Finn Colclough was sentenced to ten years in jail today for the killing of Sean Nolan.  As I’ve written about here before, he was convicted back in October of Sean Nolan’s manslaughter after a jury found him not guilty of murder.

It was an emotional sentence.  Both families were out in force, as they had been throughout the trial.  Colclough’s parents sat behind him as he stood to hear his fate and the public benches were full of family and friends on both sides.

After a few bits of end of term, end of year court business the sentence got underway.  The sentence hearing started with a brief summary of the facts, which I’m not going into here.  They’re in the posts leading up to Halloween on this blog.  There was some speculation about what would happen at the sentencing since it was known that the Nolan family were unhappy with the jury’s manslaughter verdict.

Charlotte Nolan, Sean’s mother, got up to give a victim impact statement on behalf of the family.  Dressed in an elegant black dress she sat very straight as she read out the prepared statement.  Although her voice cracked several times, she made it through to the end with no tears, finally having the chance to tell the court about the son she had loved and missed so terribly.

She painted a picture of an enthusiastic young man, intent on following his older brother into the Gardai, who was brave and lively and well liked.  She said he was very clothes conscious, using any available reflection to check on his hair.

In the bedroom the family had felt unable to touch since his death, the price tags from the clothes he had worn to his graduation still lay on the bed.

She spoke about the younger brother, who had asked Santa for his big brother back for Christmas and spoke of the innocence her younger children had lost after their brother’s violent death.

“They now realise that some nightmares are not imagined and don’t end when they open their eyes.”

Colclough’s mother, chef Alix Gardiner, also took the stand in her son’s defence.  She handed Judge Paul Carney the hand-written letter, riddled with spelling mistakes that her son had written to the family of the boy he had killed.

The Nolan family shook their heads and tightened their lips as they heard the expressions of remorse.  Nothing was going to bring their son back to them after all.
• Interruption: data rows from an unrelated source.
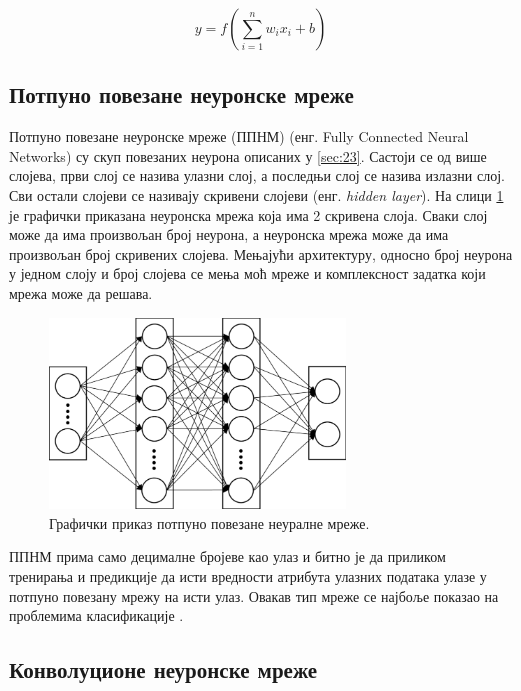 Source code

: \documentclass[a4paper, 12pt, master, utf8]{etf}
\begin{document}
\begin{equation}
    y = f\left(\sum_{i=1}^{n} w_i x_i + b\right)
    \label{eq:neuron}
\end{equation}
\subsection{Потпуно повезане неуронске мреже}
\label{sec:232}

Потпуно повезане неуронске мреже (ППНМ) (енг. Fully Connected Neural Networks) су скуп повезаних неурона описаних у \ref{sec:23}. Састоји се од више слојева, први слој се назива улазни слој,
а последњи слој се назива излазни слој. Сви остали слојеви се називају скривени слојеви (енг. \textit{hidden layer}). На слици \ref{fig:fc} је графички приказана неуронска мрежа која има 2 скривена слоја.
Сваки слој може да има произвољан број неурона, а неуронска мрежа може да има произвољан број скривених слојева. Мењајући архитектуру, односно број неурона у једном слоју и број слојева
се мења моћ мреже и комплексност задатка који мрежа може да решава.


\begin{figure}[h]
    \centering
    \includegraphics[width=0.7\textwidth]{images/fc.png}
    \caption{Графички приказ потпуно повезане неуралне мреже. \cite{anwar_learned_2017}}
    \label{fig:fc}
\end{figure}


ППНМ прима само децималне бројеве као улаз и битно је да приликом тренирања и предикције да исти вредности атрибута улазних података улазе у потпуно повезану мрежу на исти улаз.
Овакав тип мреже се најбоље показао на проблемима класификације \cite{noauthor_artificial_2023}.

\subsection{Конволуционе неуронске мреже}
\label{sec:232}
\end{document}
We heard again from Dr Paul O’Connell, one of the usual suspects among expert witnesses who give evidence in trials like these.  He’s a consultant psychiatrist with the Central Mental Hospital and usually gives evidence in cases of diminished responsibility.  In this case though he was giving a clinical assessment of Colclough both before and since his conviction.

We heard again about the OCD, diagnosed when Colclough was 9-years-old and treated until shortly before the tragic events of May 26th 2006.  Colclough did not seem to be a violent person, he told the court.  The danger was more of self harm, rather than injuring another.
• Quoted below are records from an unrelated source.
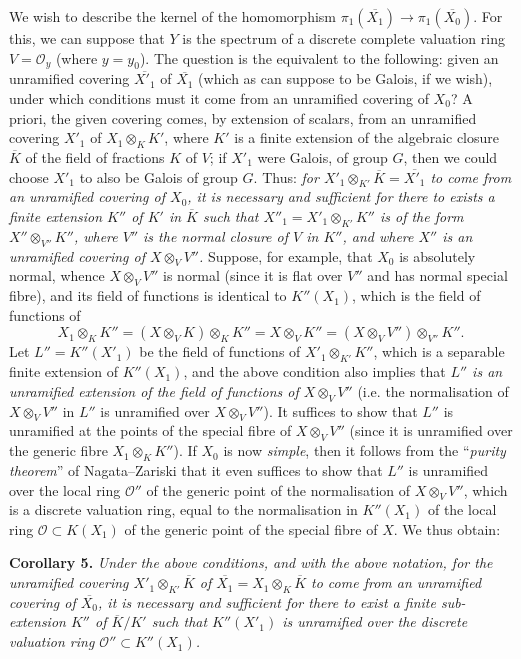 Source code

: \documentclass{article}
\newenvironment{itenv}[1]
  {\phantomsection\par\medskip\noindent\textbf{#1.}\itshape}
  {\medskip}
\newcommand{\scr}[1]{{\mathscr{#1}}}
\newcommand{\oldpage}[1]{\marginpar{\footnotesize$\Big\vert$ \textit{p.~#1}}}
\begin{document}
We wish to describe the kernel of the homomorphism $\pi_1(\overline{X_1})\to\pi_1(\overline{X_0})$.
For this, we can suppose that $Y$ is the spectrum of a discrete complete valuation ring $V=\scr{O}_y$ (where $y=y_0$).
The question is the equivalent to the following:
given an unramified covering $\overline{X'_1}$ of $\overline{X_1}$ (which as can suppose to be Galois, if we wish), under which conditions must it come from an unramified covering of $X_0$?
A priori, the given covering comes, by extension of scalars, from an unramified covering $X'_1$ of $X_1\otimes_KK'$, where $K'$ is a finite extension of the algebraic closure $\overline{K}$ of the field of fractions $K$ of $V$;
if $X'_1$ were Galois, of group $G$, then we could choose $X'_1$ to also be Galois of group $G$.
Thus: \emph{for $X'_1\otimes_{K'}\overline{K}=\overline{X'_1}$ to come from an unramified covering of $X_0$, it is necessary and sufficient for there to exists a finite extension $K''$ of $K'$ in $\overline{K}$ such that $X''_1=X'_1\otimes_{K'}K''$ is of the form $X''\otimes_{V''}K''$, where $V''$ is the normal closure of $V$ in $K''$, and where $X''$ is an unramified covering of $X\otimes_V V''$.}
Suppose, for example, that $X_0$ is absolutely normal, whence $X\otimes_V V''$ is normal (since it is flat over $V''$ and has normal special fibre), and its field of functions is identical to $K''(X_1)$, which is the field of functions of
\[
  X_1\otimes_K K'' = (X\otimes_VK)\otimes_KK'' = X\otimes_VK'' = (X\otimes_VV'')\otimes_{V''}K''.
\]
\oldpage{182-26}
Let $L''=K''(X'_1)$ be the field of functions of $X'_1\otimes_{K'}K''$, which is a separable finite extension of $K''(X_1)$, and the above condition also implies that \emph{$L''$ is an unramified extension of the field of functions of $X\otimes_VV''$} (i.e. the normalisation of $X\otimes_V V''$ in $L''$ is unramified over $X\otimes_VV''$).
It suffices to show that $L''$ is unramified at the points of the special fibre of $X\otimes_VV''$ (since it is unramified over the generic fibre $X_1\otimes_KK''$).
If $X_0$ is now \emph{simple}, then it follows from the ``\emph{purity theorem}'' of Nagata--Zariski that it even suffices to show that $L''$ is unramified over the local ring $\scr{O}''$ of the generic point of the normalisation of $X\otimes_VV''$, which is a discrete valuation ring, equal to the normalisation in $K''(X_1)$ of the local ring $\scr{O}\subset K(X_1)$ of the generic point of the special fibre of $X$.
We thus obtain:

\begin{itenv}{Corollary 5}
\label{theorem12corollary5}
  Under the above conditions, and with the above notation, for the unramified covering $X'_1\otimes_{K'}\overline{K}$ of $\overline{X_1}=X_1\otimes_K\overline{K}$ to come from an unramified covering of $\overline{X_0}$, it is necessary and sufficient for there to exist a finite sub-extension $K''$ of $\overline{K}/K'$ such that $K''(X'_1)$ is unramified over the discrete valuation ring $\scr{O}''\subset K''(X_1)$.
\end{itenv}
\end{document}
When he was attacked in Cloverhill Prison, by another inmate who took exception to being told to be quiet while Colclough was on the phone, he made no effort to fight back.
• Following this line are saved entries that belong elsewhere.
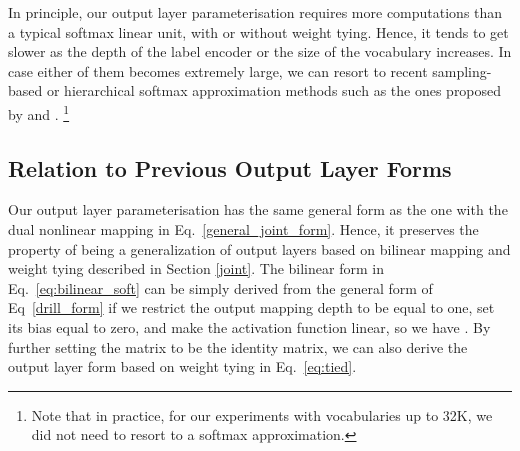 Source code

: \documentclass{article}
\begin{document}
In principle, our output layer parameterisation requires more computations than a typical softmax linear unit, with or without weight tying.  Hence, it tends to get slower as the depth of the label encoder or the size of the vocabulary increases. In case either of them becomes extremely large, we can resort to recent sampling-based or hierarchical softmax approximation methods such as the ones proposed by \citet{softapprox2015} and \citet{grave17}.
\footnote{Note that in practice, for our experiments with vocabularies up to 32K, we did not need to resort to a softmax approximation.}

 
\subsection{Relation to Previous Output Layer Forms}
Our output layer parameterisation has the same general form as the one with the dual nonlinear mapping in Eq.~\ref{general_joint_form}.
Hence, it preserves the property of being a generalization of output layers based on bilinear mapping and weight tying described in Section \ref{joint}.
The bilinear form in Eq.~\ref{eq:bilinear_soft} can be simply derived from the general form of Eq~\ref{drill_form} if we restrict the output mapping depth to be equal to one, set its bias equal to zero, and make the  activation function linear, so we have .
By further setting the matrix  to be the identity matrix, we can also derive the output layer form based on weight tying in Eq.~\ref{eq:tied}.
\end{document}
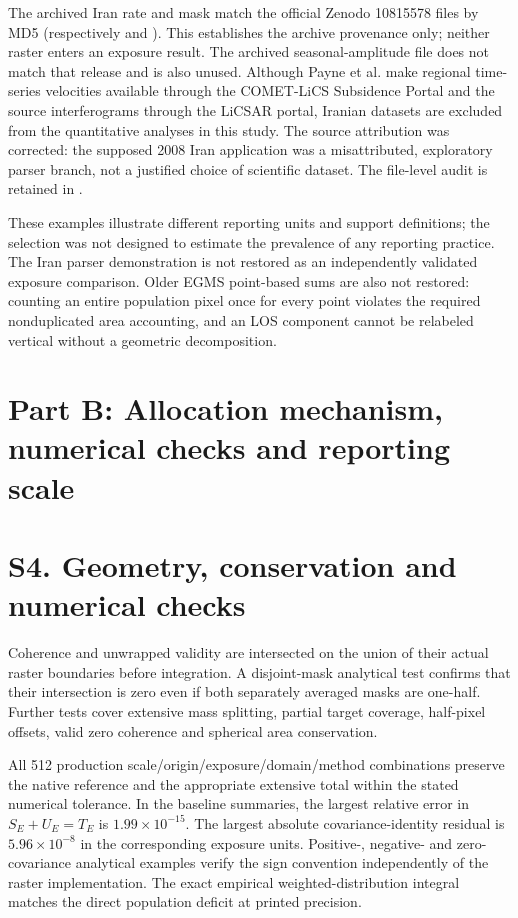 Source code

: \documentclass[10pt,a4paper]{article}
\begin{document}
The archived Iran rate and mask match the official Zenodo 10815578 files by MD5 (respectively  and ). This establishes the archive provenance only; neither raster enters an exposure result. The archived seasonal-amplitude file does not match that release and is also unused. Although Payne et al. make regional time-series velocities available through the COMET-LiCS Subsidence Portal and the source interferograms through the LiCSAR portal, Iranian datasets are excluded from the quantitative analyses in this study. The source attribution was corrected: the supposed 2008 Iran application was a misattributed, exploratory parser branch, not a justified choice of scientific dataset. The file-level audit is retained in .

These examples illustrate different reporting units and support definitions; the selection was not designed to estimate the prevalence of any reporting practice. The Iran parser demonstration is not restored as an independently validated exposure comparison. Older EGMS point-based sums are also not restored: counting an entire population pixel once for every point violates the required nonduplicated area accounting, and an LOS component cannot be relabeled vertical without a geometric decomposition.




\section*{Part B: Allocation mechanism, numerical checks and reporting scale}
\section*{S4. Geometry, conservation and numerical checks}
Coherence and unwrapped validity are intersected on the union of their actual raster boundaries before integration. A disjoint-mask analytical test confirms that their intersection is zero even if both separately averaged masks are one-half. Further tests cover extensive mass splitting, partial target coverage, half-pixel offsets, valid zero coherence and spherical area conservation.

All 512 production scale/origin/exposure/domain/method combinations preserve the native reference and the appropriate extensive total within the stated numerical tolerance. In the baseline summaries, the largest relative error in $S_E+U_E=T_E$ is $1.99\times10^{-15}$. The largest absolute covariance-identity residual is $5.96\times10^{-8}$ in the corresponding exposure units. Positive-, negative- and zero-covariance analytical examples verify the sign convention independently of the raster implementation. The exact empirical weighted-distribution integral matches the direct population deficit at printed precision.
\end{document}
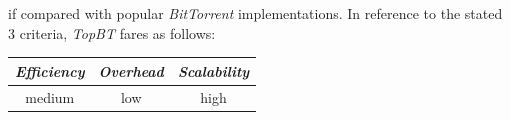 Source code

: if compared with popular {\sl BitTorrent} implementations.
In reference to the stated $3$ criteria, \emph{TopBT} fares as follows:
\begin{center}
{\footnotesize
\begin{tabular}{ccc}
\emph{Efficiency} & \emph{Overhead} & \emph{Scalability} \\
\hline
medium &
low &
high
\end{tabular}
}
\end{center}

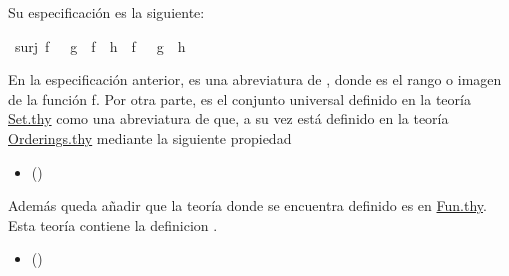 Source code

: \begin{isabellebody}
\begin{isamarkuptext}
Su especificación es la siguiente:%
\end{isamarkuptext}\isamarkuptrue%
\isamarkupfalse%
\ {\isachardoublequoteopen}surj\ f\ {\isasymLongrightarrow}\ {\isacharparenleft}\ g\ {\isasymo}\ f\ {\isacharequal}\ h\ {\isasymo}\ f\ {\isacharparenright}\ {\isacharequal}\ {\isacharparenleft}g\ {\isacharequal}\ h{\isacharparenright}{\isachardoublequoteclose}\isanewline
%
\isadelimproof
\ \ %
\endisadelimproof
%
\isatagproof
{}\isamarkupfalse%
%
\endisatagproof
{\isafoldproof}%
%
\isadelimproof
%
\endisadelimproof
%
\begin{isamarkuptext}%
En la especificación anterior,  es una abreviatura de 
  , donde  es el rango o imagen
de la función f.
 Por otra parte,  es el conjunto universal definido en la 
  teoría \href{http://bit.ly/2XtHCW6}{Set.thy} como una abreviatura de 
   que, a su vez está definido en la teoría 
  \href{http://bit.ly/2Xyj9Pe}{Orderings.thy} mediante la siguiente
  propiedad 
  \begin{itemize}
    \item[]  
      \hfill ()
  \end{itemize} 
Además queda añadir que la teoría donde se encuentra definido 
 es en \href{http://bit.ly/2XuPQx5}{Fun.thy}. Esta teoría contiene la
 definicion .
 \begin{itemize}
    \item[]  \hfill ()
  \end{itemize} 


\end{isamarkuptext}
\end{isabellebody}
But knowing that Colclough’s actions were atypical is unlikely to be any comfort to the Nolan family who will have to live without their Sean from now on.  Charlotte told the court that next year, instead of preparing for Sean’s 21st birthday they would instead be shopping for a grave stone.

She said, “Sean, my darling, to the world you are a tragic loss.  To us you were the world.”

This was a sad, tragic trial.  The ten year sentence came as quite a surprise but as Judge Carney said when handing down the sentence Colclough’s reaction to the perceived threat from Sean and his friends was so extreme, when he was safe inside his own home with the door locked, that it warranted a higher sentence.

I’ll be going back to Christmas now, leaving the New Year to worry about what to do next, but for the Nolan family and, to be fair, the Colclough’s as well, it will be a bleak Christmas indeed.